### TASK STATEMENT
Go through the data below and copy each line where the word "many" occurs.

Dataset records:
>>>>

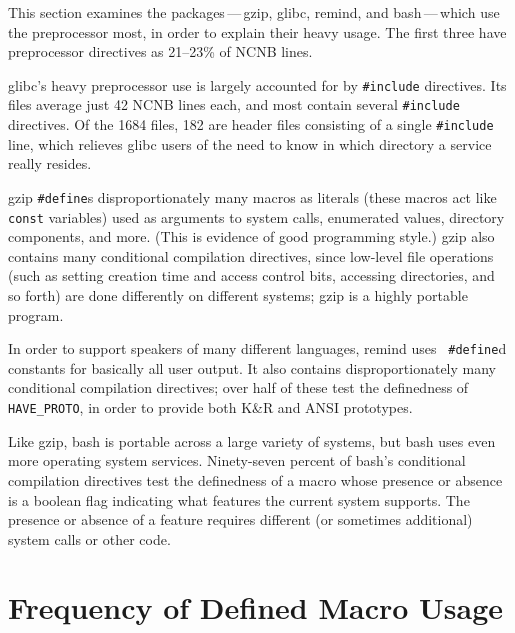 \documentclass[11pt]{article}
\begin{document}
This section examines the packages\,---\,gzip, glibc, remind, and
bash\,---\,which use the preprocessor most, in order to explain their heavy
usage.  The first three have preprocessor directives as 21--23\% of NCNB
lines.

glibc's heavy preprocessor use is largely accounted for by {\tt \#include}
directives.  Its files average just 42 NCNB lines each, and most contain
several {\tt \#include} directives.  Of the 1684 files, 182 are header files
consisting of a single {\tt \#include} line, which relieves glibc users of
the need to know in which directory a service really resides.

gzip {\tt \#define}s disproportionately many macros as literals (these
macros act like {\tt const} variables) used as arguments to system calls,
enumerated values, directory components, and more.  (This is evidence of
good programming style.)  gzip also contains many conditional compilation
directives, since low-level file operations (such as setting creation time
and access control bits, accessing directories, and so forth) are done
differently on different systems; gzip is a highly portable program.

In order to support speakers of many different languages, remind uses {\tt
\#define}d constants for basically all user output.  It also contains
disproportionately many conditional compilation directives; over half of
these test the definedness of \verb|HAVE_PROTO|, in order to provide both
K\&R and ANSI prototypes.  

Like gzip, bash is portable across a large variety of systems, but bash
uses even more operating system services.  Ninety-seven percent of bash's
conditional compilation directives test the definedness of a macro whose
presence or absence is a boolean flag indicating what features the current
system supports.  The presence or absence of a feature requires different
(or sometimes additional) system calls or other code.


\section{Frequency of Defined Macro Usage}
\label{sec:usage}


%
%
\end{document}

<<<<

### WRITTEN ANSWER
gzip {\tt \#define}s disproportionately many macros as literals (these
good programming style.)  gzip also contains many conditional compilation
In order to support speakers of many different languages, remind uses {\tt
disproportionately many conditional compilation directives; over half of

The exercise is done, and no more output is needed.